Cooperative memory management (CMM, or "cmm1") dynamically adjusts the memory available to Linux®.

In a virtualized environment it is common practice to give the virtual machines more memory than is actually available to the hypervisor. Linux tends to use all of its available memory. As a result, the hypervisor (z/VM®) might start swapping.

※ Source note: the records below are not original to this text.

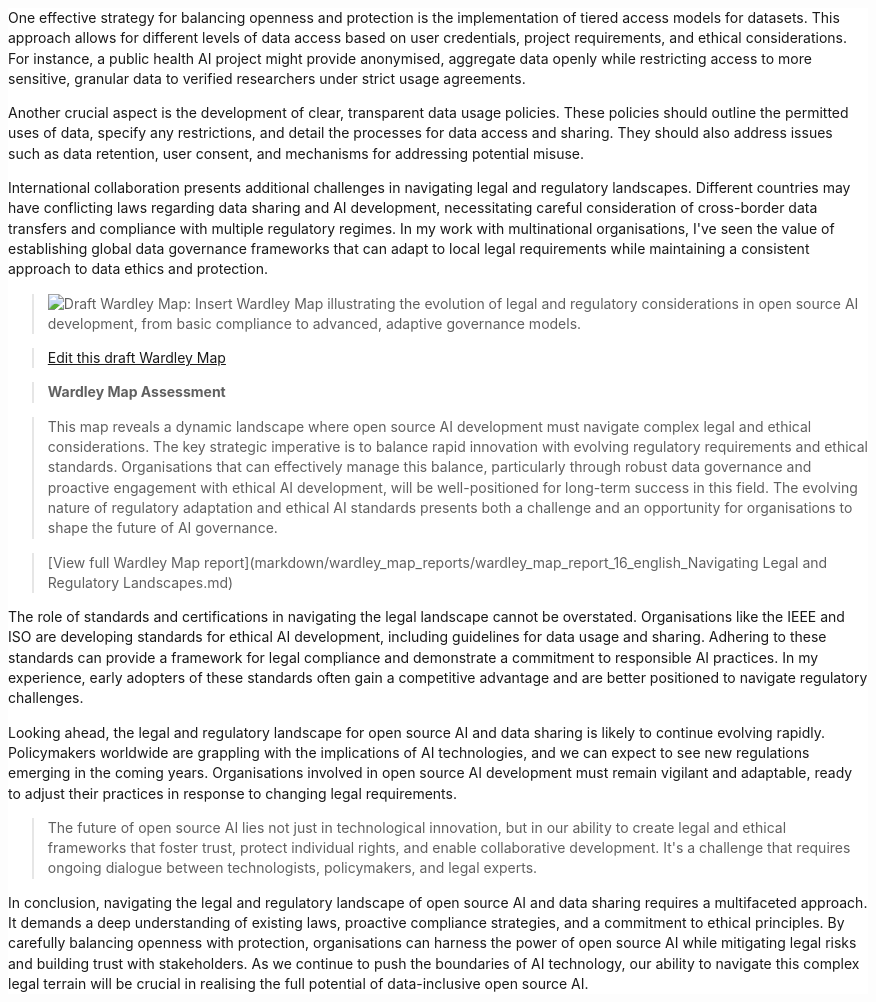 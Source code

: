 One effective strategy for balancing openness and protection is the implementation of tiered access models for datasets. This approach allows for different levels of data access based on user credentials, project requirements, and ethical considerations. For instance, a public health AI project might provide anonymised, aggregate data openly while restricting access to more sensitive, granular data to verified researchers under strict usage agreements.

Another crucial aspect is the development of clear, transparent data usage policies. These policies should outline the permitted uses of data, specify any restrictions, and detail the processes for data access and sharing. They should also address issues such as data retention, user consent, and mechanisms for addressing potential misuse.

International collaboration presents additional challenges in navigating legal and regulatory landscapes. Different countries may have conflicting laws regarding data sharing and AI development, necessitating careful consideration of cross-border data transfers and compliance with multiple regulatory regimes. In my work with multinational organisations, I've seen the value of establishing global data governance frameworks that can adapt to local legal requirements while maintaining a consistent approach to data ethics and protection.

>![Draft Wardley Map: Insert Wardley Map illustrating the evolution of legal and regulatory considerations in open source AI development, from basic compliance to advanced, adaptive governance models.](https://images.wardleymaps.ai/map_cd4f9bda-8e20-4879-ba7d-df7c704adfe0.png)

>[Edit this draft Wardley Map](https://create.wardleymaps.ai/#clone:bfa3d4f13e31a9fafa)

> **Wardley Map Assessment**

> This map reveals a dynamic landscape where open source AI development must navigate complex legal and ethical considerations. The key strategic imperative is to balance rapid innovation with evolving regulatory requirements and ethical standards. Organisations that can effectively manage this balance, particularly through robust data governance and proactive engagement with ethical AI development, will be well-positioned for long-term success in this field. The evolving nature of regulatory adaptation and ethical AI standards presents both a challenge and an opportunity for organisations to shape the future of AI governance.

> [View full Wardley Map report](markdown/wardley_map_reports/wardley_map_report_16_english_Navigating Legal and Regulatory Landscapes.md)

The role of standards and certifications in navigating the legal landscape cannot be overstated. Organisations like the IEEE and ISO are developing standards for ethical AI development, including guidelines for data usage and sharing. Adhering to these standards can provide a framework for legal compliance and demonstrate a commitment to responsible AI practices. In my experience, early adopters of these standards often gain a competitive advantage and are better positioned to navigate regulatory challenges.

Looking ahead, the legal and regulatory landscape for open source AI and data sharing is likely to continue evolving rapidly. Policymakers worldwide are grappling with the implications of AI technologies, and we can expect to see new regulations emerging in the coming years. Organisations involved in open source AI development must remain vigilant and adaptable, ready to adjust their practices in response to changing legal requirements.

> The future of open source AI lies not just in technological innovation, but in our ability to create legal and ethical frameworks that foster trust, protect individual rights, and enable collaborative development. It's a challenge that requires ongoing dialogue between technologists, policymakers, and legal experts.

In conclusion, navigating the legal and regulatory landscape of open source AI and data sharing requires a multifaceted approach. It demands a deep understanding of existing laws, proactive compliance strategies, and a commitment to ethical principles. By carefully balancing openness with protection, organisations can harness the power of open source AI while mitigating legal risks and building trust with stakeholders. As we continue to push the boundaries of AI technology, our ability to navigate this complex legal terrain will be crucial in realising the full potential of data-inclusive open source AI.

To avoid excessive z/VM swapping, the memory available to Linux can be reduced. CMM allocates pages to page pools that make the pages unusable to Linux. There are two such page pools as shown in Figure 1.

Figure 1. Page pools
The Linux memory is shown within the z/VM memory. It includes a fixed size static page pool and a variable size and a timed page pool.
There are two page pools:
A static page pool
The page pool is controlled by a resource manager that changes the pool size at intervals according to guest activity as well as overall memory usage on z/VM (see Figure 2).
Figure 2. Static page pool. The size of the pool is static during an interval.
This chart shows a fixed amount of memory allocated to Linux. In successive time intervals different constant amounts are taken away by the page pool.
A timed page pool
Pages are released from this pool at a speed that is set in the release rate (see Figure 3). According to guest activity and overall memory usage on z/VM, a resource manager adds pages at intervals. If no pages are added and the release rate is not zero, the pool empties.
Figure 3. Timed page pool. Pages are freed at a set release rate.
This chart shows how the timed page pool takes memory away from the total memory that is allocated to Linux.

The external resource manager that controls the pools can be the z/VM resource monitor (VMRM) or a third-party systems management tool.

VMRM controls the pools over a message interface. Setting up the external resource manager is beyond the scope of this information. For more details, see the chapter about VMRM in z/VM: Performance, SC24-6301.

Third-party tools can provide a Linux deamon that receives commands for the memory allocation through TCP/IP. The deamon, in turn, uses the procfs-based interface. You can use the procfs interface to read the pool sizes. These values are useful diagnostic data.